# Data provided:

──────

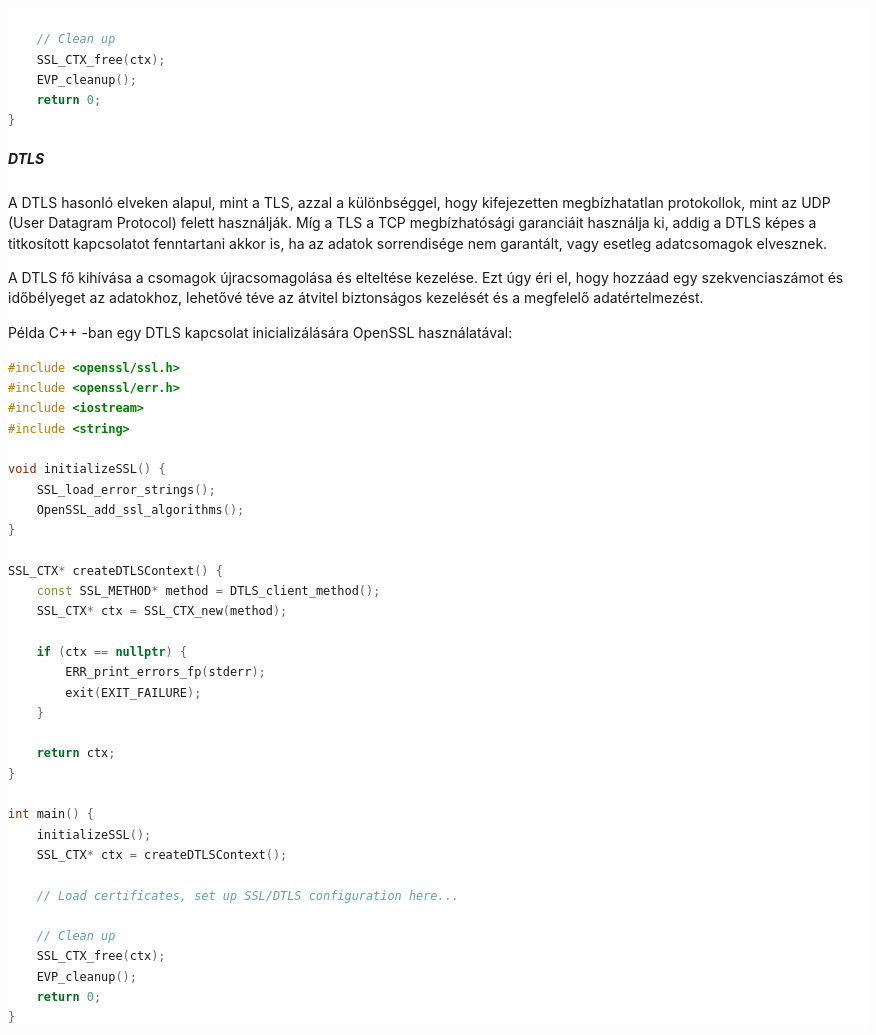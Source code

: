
 ```cpp
    
    // Clean up
    SSL_CTX_free(ctx);
    EVP_cleanup();
    return 0;
}
```

##### DTLS

A DTLS hasonló elveken alapul, mint a TLS, azzal a különbséggel, hogy kifejezetten megbízhatatlan protokollok, mint az UDP (User Datagram Protocol) felett használják. Míg a TLS a TCP megbízhatósági garanciáit használja ki, addig a DTLS képes a titkosított kapcsolatot fenntartani akkor is, ha az adatok sorrendisége nem garantált, vagy esetleg adatcsomagok elvesznek.

A DTLS fő kihívása a csomagok újracsomagolása és elteltése kezelése. Ezt úgy éri el, hogy hozzáad egy szekvenciaszámot és időbélyeget az adatokhoz, lehetővé téve az átvitel biztonságos kezelését és a megfelelő adatértelmezést.

Példa C++ -ban egy DTLS kapcsolat inicializálására OpenSSL használatával:

```cpp
#include <openssl/ssl.h>
#include <openssl/err.h>
#include <iostream>
#include <string>

void initializeSSL() {
    SSL_load_error_strings();
    OpenSSL_add_ssl_algorithms();
}

SSL_CTX* createDTLSContext() {
    const SSL_METHOD* method = DTLS_client_method();
    SSL_CTX* ctx = SSL_CTX_new(method);

    if (ctx == nullptr) {
        ERR_print_errors_fp(stderr);
        exit(EXIT_FAILURE);
    }

    return ctx;
}

int main() {
    initializeSSL();
    SSL_CTX* ctx = createDTLSContext();

    // Load certificates, set up SSL/DTLS configuration here...

    // Clean up
    SSL_CTX_free(ctx);
    EVP_cleanup();
    return 0;
}
```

──────

# What to do:
If a line in the entries includes the word "method", copy that line out.

# Result below:
    const SSL_METHOD* method = DTLS_client_method();
    SSL_CTX* ctx = SSL_CTX_new(method);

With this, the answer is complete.